During the late 1960s, a number of male undergraduates pressured Yale to go coed. Avi Soifer '69, '72MUrbS, '72JD, chaired Coeducation Week—a student-run project that brought women from other schools to attend classes and show that coeducation could work. Soifer is now dean of the law school at the University of Hawai'i-Manoa.

Y: Why did you decide to organize Coeducation Week?

S: It was a combination of things. In part it was a product of the times, but the more direct link was that I had been active on the Yale Daily News, and I covered the press conference when [Yale president] Kingman Brewster announced his plan for a partnership with Vassar. In the course of that press conference, he said that women have special educational needs, such as home economics. And even to me [laughs], a Yale undergraduate, that didn’t seem quite right. That seemed a narrower view than, at least, what I knew from many of my women friends and peers, my sisters and mother—their view of higher education for women. Kingman Brewster in many ways is the hero of this story. But that particular trigger was one of the things that led to Coeducation Week.

 

“We did get cooperation from the people who did all the real work—the custodial staff and so on.”

Also, I had started, paid for by the News, something called Friday, which was to be an intercollege magazine. We were distributed in 20-some college newspapers once a month, and through that I had a network of friends—journalists at all these different schools. And I’d been involved with the student government. And in personal terms, my then-girlfriend, now wife, Marlene Booth ['75MFA], was off on a junior year abroad, so I had time that fall.

The idea was to try to convince Kingman Brewster, and the powers that were, that coeducation should take place; should take place quickly; and should take place in the right way. The story we told was that we would bring in women from many different schools and that they would participate in what was going on at Yale—but they would also help us figure out what the right form, the best form, of coeducation might be. I say “story we told”—it really was what we had in mind, but also, many of us were activists, and we were trying to push Yale. Coeducation had been talked about at Yale [without results] for a long while.
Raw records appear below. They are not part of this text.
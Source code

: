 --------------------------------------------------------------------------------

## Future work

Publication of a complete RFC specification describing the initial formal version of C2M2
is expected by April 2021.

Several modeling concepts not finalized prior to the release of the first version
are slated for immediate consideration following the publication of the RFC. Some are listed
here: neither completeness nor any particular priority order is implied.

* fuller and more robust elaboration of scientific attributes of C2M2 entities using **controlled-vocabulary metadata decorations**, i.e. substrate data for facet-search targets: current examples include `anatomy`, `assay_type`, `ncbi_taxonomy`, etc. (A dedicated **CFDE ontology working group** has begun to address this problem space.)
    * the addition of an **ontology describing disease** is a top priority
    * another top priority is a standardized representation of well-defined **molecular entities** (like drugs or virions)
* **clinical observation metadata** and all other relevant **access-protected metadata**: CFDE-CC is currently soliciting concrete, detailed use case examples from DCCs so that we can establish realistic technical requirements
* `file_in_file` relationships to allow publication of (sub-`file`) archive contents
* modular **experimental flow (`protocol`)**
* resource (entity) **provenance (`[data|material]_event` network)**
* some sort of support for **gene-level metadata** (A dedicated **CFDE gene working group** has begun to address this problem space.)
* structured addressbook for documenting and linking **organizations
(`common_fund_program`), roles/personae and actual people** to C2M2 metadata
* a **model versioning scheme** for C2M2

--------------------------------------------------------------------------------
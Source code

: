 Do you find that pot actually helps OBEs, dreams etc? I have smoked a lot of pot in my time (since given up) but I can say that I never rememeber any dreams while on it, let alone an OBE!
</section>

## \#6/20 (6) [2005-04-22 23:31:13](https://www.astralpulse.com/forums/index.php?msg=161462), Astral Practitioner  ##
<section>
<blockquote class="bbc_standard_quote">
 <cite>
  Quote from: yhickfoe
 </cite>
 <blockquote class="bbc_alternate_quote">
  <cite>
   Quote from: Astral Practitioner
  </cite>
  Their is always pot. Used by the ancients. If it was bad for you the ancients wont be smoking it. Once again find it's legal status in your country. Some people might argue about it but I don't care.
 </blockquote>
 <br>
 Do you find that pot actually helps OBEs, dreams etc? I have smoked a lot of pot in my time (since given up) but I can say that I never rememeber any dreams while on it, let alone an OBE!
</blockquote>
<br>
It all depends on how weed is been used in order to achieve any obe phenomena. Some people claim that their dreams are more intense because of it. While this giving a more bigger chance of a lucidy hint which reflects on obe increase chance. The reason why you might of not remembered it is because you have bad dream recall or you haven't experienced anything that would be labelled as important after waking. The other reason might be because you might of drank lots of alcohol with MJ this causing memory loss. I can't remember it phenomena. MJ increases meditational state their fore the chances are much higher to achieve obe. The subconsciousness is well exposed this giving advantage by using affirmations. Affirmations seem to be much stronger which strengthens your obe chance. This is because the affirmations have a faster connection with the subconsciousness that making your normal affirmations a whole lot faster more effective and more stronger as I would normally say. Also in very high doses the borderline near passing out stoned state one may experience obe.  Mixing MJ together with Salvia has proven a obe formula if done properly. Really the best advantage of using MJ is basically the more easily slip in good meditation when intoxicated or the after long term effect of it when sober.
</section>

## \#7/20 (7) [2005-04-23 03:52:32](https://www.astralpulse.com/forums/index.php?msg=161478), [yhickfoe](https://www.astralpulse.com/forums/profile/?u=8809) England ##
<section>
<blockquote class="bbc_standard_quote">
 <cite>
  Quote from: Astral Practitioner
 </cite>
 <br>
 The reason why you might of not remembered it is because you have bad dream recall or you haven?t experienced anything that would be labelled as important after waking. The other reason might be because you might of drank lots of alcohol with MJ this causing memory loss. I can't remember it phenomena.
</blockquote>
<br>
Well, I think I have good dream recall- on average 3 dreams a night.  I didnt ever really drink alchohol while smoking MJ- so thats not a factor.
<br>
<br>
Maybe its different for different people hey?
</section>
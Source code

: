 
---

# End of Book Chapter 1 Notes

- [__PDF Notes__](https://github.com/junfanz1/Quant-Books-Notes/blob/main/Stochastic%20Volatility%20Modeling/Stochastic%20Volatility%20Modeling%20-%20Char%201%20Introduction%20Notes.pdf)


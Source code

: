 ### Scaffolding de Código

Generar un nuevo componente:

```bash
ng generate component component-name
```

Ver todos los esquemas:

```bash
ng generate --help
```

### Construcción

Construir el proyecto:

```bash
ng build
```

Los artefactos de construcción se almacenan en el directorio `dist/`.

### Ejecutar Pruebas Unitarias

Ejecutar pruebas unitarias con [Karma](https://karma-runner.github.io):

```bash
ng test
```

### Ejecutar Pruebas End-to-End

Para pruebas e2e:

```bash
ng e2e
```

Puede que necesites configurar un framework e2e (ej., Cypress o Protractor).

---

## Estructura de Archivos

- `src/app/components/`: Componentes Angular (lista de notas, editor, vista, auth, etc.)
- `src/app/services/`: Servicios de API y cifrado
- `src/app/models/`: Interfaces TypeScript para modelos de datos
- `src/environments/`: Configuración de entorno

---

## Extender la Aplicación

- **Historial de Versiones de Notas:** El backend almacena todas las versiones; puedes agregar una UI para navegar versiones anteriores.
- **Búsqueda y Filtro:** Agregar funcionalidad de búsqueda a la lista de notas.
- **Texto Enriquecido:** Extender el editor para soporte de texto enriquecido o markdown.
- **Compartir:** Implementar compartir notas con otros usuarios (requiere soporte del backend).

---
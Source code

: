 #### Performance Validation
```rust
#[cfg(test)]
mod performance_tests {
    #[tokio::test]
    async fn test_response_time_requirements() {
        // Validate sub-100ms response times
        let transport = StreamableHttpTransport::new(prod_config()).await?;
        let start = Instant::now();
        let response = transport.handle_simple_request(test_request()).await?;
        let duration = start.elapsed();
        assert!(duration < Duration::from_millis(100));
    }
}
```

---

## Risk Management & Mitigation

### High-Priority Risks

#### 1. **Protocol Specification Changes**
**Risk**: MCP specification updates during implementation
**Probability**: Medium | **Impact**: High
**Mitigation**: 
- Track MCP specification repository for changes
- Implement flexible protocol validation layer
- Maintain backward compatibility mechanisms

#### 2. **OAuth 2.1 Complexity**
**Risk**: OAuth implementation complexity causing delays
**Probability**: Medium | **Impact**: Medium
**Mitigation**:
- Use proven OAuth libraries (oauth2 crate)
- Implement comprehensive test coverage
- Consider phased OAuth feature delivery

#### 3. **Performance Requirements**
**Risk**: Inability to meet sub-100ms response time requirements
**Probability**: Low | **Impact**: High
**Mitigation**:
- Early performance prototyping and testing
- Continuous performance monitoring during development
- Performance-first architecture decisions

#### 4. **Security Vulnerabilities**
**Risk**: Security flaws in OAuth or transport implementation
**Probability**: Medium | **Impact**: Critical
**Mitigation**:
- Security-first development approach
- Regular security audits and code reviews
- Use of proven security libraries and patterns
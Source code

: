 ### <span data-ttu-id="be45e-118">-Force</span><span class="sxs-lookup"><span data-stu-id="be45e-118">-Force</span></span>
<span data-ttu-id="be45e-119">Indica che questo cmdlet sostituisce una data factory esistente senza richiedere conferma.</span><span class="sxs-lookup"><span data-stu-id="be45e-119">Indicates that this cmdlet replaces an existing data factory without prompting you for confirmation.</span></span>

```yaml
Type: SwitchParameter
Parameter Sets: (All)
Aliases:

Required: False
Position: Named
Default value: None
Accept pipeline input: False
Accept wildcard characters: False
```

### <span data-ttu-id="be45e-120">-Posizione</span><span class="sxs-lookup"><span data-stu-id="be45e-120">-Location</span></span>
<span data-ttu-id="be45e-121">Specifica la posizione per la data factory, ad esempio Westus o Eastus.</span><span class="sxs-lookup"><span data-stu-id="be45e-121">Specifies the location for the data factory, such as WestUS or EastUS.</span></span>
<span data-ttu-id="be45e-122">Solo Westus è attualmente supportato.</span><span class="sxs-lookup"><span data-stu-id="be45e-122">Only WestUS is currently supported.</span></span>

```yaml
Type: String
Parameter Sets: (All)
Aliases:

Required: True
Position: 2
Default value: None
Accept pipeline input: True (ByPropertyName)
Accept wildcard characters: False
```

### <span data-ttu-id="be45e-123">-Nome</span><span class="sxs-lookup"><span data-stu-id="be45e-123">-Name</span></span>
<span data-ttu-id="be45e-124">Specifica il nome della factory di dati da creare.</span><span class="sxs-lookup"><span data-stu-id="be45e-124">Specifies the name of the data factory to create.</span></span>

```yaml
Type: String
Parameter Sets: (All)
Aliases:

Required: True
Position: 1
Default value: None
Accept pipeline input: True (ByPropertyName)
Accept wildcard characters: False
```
We didn’t know that Brewster was further ahead than we then thought. [Coeducation Week was barely over when the Yale faculty approved Brewster’s plan for coeducation.—Eds.]

Y: How did it go?

S: There was leadership in each of the colleges, and Herb Cahoon, the head of Dwight Hall for a long, long time, was good enough to give us space to pull it together. We had a lot of help from within, as it were—there were professors, there were deans, and some college masters, who were very helpful. There were also some who were very much opposed; some people in the central administration as well. We had to push some.

But I must say that Brewster was a brilliant, flexible co-opter, on the one hand—but also willing to move. In the end, he and his wife were willing to be serenaded by the band during Coeducation Week. And it went much more smoothly, and was not confrontational, because we did get cooperation from the dining hall staff and the people who did all the real work—the custodial staff and so on. That wouldn’t have happened, I’m sure, without Brewster’s cooperation.

There were so many people who signed up that we did two sessions. There were stories in the New York Times. I was the Quote of the Week, saying the following radical thing: “Women are people too.”

Y: What were the motivations of the students who supported coeducation?

 

“My class was the first class that had a majority from public schools—coed high schools.”

S: There’s no denying that some of the people just wanted girlfriends. But many of them already had girlfriends. And I think [the student activism] can’t be separated from the times, which were remarkably fluid as to the coalitions that came together—in, for instance, the antiwar movement and civil rights. People were beginning to wake up to the important civil rights aspects of what became the feminist movement. It was slow in coming, and people were remarkably obtuse about many of those issues. But it was already within consciousness. There was openness, even among males, to some of the equity claims that were being made.

And my class was the first class that had a majority from public schools—coed high schools. The Yale we discovered in the fall of 1965 was of course intimidating, and all those things a new school would be. But it was also very strange to find the rules as they were and the customs as they were. If someone brought an attractive date into Commons, people would “spoon”—everyone would start hitting their glasses. We were taken aback by some of the traditions and the sexism of those traditions. the end

 
     
 

 

 

 

Related

“On the Advisability and Feasibility of Women at Yale”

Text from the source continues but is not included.